# Description of the task:
Let the output be exactly the lines from the one containing "Polymer 1.0 apps." through the end of the records below, both included.

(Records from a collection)
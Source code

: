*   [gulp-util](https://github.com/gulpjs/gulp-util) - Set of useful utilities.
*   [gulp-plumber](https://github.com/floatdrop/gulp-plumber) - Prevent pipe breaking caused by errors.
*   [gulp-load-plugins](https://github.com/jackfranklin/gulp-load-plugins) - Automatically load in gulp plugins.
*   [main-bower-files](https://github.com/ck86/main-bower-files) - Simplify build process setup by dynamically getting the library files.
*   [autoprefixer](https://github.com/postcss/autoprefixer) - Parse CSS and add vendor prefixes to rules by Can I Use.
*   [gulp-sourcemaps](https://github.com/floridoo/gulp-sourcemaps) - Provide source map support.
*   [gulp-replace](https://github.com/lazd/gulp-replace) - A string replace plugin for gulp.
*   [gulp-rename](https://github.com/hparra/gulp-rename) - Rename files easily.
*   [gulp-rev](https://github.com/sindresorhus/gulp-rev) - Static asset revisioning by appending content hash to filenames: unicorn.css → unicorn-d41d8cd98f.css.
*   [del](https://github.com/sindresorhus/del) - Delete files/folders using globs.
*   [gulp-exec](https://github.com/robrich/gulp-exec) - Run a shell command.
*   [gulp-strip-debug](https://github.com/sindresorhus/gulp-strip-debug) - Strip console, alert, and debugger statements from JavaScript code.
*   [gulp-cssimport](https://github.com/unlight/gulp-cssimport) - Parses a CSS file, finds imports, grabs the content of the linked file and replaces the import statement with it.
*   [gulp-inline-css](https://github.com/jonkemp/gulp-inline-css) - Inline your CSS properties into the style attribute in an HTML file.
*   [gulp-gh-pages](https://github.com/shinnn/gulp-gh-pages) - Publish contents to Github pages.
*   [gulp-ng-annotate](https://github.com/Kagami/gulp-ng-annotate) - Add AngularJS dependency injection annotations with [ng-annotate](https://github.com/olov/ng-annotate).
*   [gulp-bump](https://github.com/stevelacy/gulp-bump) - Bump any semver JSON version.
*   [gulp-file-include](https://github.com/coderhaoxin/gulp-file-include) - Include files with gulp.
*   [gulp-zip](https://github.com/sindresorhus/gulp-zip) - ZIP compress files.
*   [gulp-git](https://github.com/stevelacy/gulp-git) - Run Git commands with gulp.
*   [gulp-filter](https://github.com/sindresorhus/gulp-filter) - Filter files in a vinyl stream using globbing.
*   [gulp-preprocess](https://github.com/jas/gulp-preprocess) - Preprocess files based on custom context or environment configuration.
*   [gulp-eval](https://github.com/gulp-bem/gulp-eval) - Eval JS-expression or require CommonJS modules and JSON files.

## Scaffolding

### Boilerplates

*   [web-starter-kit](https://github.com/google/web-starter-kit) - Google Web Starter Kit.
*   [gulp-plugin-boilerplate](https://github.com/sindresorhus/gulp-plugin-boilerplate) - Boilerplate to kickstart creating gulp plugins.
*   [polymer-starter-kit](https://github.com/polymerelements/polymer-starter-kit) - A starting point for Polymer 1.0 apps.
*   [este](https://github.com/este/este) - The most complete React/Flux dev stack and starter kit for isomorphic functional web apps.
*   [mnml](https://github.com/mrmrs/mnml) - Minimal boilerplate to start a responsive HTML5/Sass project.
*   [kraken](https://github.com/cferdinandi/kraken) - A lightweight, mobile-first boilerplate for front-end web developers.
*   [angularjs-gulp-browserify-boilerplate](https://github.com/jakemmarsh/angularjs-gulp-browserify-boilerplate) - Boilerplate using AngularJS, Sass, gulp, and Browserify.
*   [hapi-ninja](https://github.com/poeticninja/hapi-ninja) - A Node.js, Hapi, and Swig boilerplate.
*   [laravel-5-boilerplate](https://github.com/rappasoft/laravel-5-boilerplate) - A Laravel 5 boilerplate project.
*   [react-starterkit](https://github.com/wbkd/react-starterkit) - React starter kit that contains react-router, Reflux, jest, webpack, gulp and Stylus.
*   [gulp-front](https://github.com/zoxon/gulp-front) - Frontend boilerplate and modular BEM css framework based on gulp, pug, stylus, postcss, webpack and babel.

# Expected output:
*   [polymer-starter-kit](https://github.com/polymerelements/polymer-starter-kit) - A starting point for Polymer 1.0 apps.
*   [este](https://github.com/este/este) - The most complete React/Flux dev stack and starter kit for isomorphic functional web apps.
*   [mnml](https://github.com/mrmrs/mnml) - Minimal boilerplate to start a responsive HTML5/Sass project.
*   [kraken](https://github.com/cferdinandi/kraken) - A lightweight, mobile-first boilerplate for front-end web developers.
*   [angularjs-gulp-browserify-boilerplate](https://github.com/jakemmarsh/angularjs-gulp-browserify-boilerplate) - Boilerplate using AngularJS, Sass, gulp, and Browserify.
*   [hapi-ninja](https://github.com/poeticninja/hapi-ninja) - A Node.js, Hapi, and Swig boilerplate.
*   [laravel-5-boilerplate](https://github.com/rappasoft/laravel-5-boilerplate) - A Laravel 5 boilerplate project.
*   [react-starterkit](https://github.com/wbkd/react-starterkit) - React starter kit that contains react-router, Reflux, jest, webpack, gulp and Stylus.
*   [gulp-front](https://github.com/zoxon/gulp-front) - Frontend boilerplate and modular BEM css framework based on gulp, pug, stylus, postcss, webpack and babel.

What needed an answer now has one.